According to the U.S. Census, in 2019, the number of U.S. nonemployer businesses increased to 27,104,006, up 2.3% from 2018. 2019 is the most recent nonemployer data available.
Nonemployers are businesses with an owner but don't have paid traditional full or part-time employees (W2 employees).
The data comes from tax records, and you can think of nonemployers as solopreneur businesses (some exceptions apply). The data includes anyone reporting $1,000 or more in self-employment income, so part-time solopreneurs are included in these numbers.
From 2010 to 2019, the number of nonemployer businesses has grown at an average annual rate of 2.5%.
That may not sound like much growth, but it's about three times the growth rate for overall employment.
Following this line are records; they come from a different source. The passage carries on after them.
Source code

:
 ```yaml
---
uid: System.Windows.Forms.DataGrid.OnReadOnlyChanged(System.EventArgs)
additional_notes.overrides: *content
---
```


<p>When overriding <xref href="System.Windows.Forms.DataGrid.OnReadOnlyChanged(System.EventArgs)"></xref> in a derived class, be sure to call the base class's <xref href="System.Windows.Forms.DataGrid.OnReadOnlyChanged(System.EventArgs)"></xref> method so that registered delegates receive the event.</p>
One of the more interesting nonemployer data sub-trends is that the number high earning nonemployers - those who report gross receipts of $100,000 or more per year - is one of the fastest-growing segments.
Higher earners grew at an average annual rate of 3.7% between 2010 and 2019 and reached 3.23 million in 2019.
The Nonemployer Dataset gets less attention than other government data on self-employment.
This is because the dataset is messy, hard to work with, and includes a hodgepodge of business entities - passive businesses, firms no longer in business, LLCs owned by major corporations - that aren't active solopreneur businesses.
It also is hardly up to date. The latest data is from 2019 and 2020 data won't be out for at least another year or so.
But despite these issues, we find the nonemployer data to be a useful indicator of the historical growth of solopreneurs in the U.S.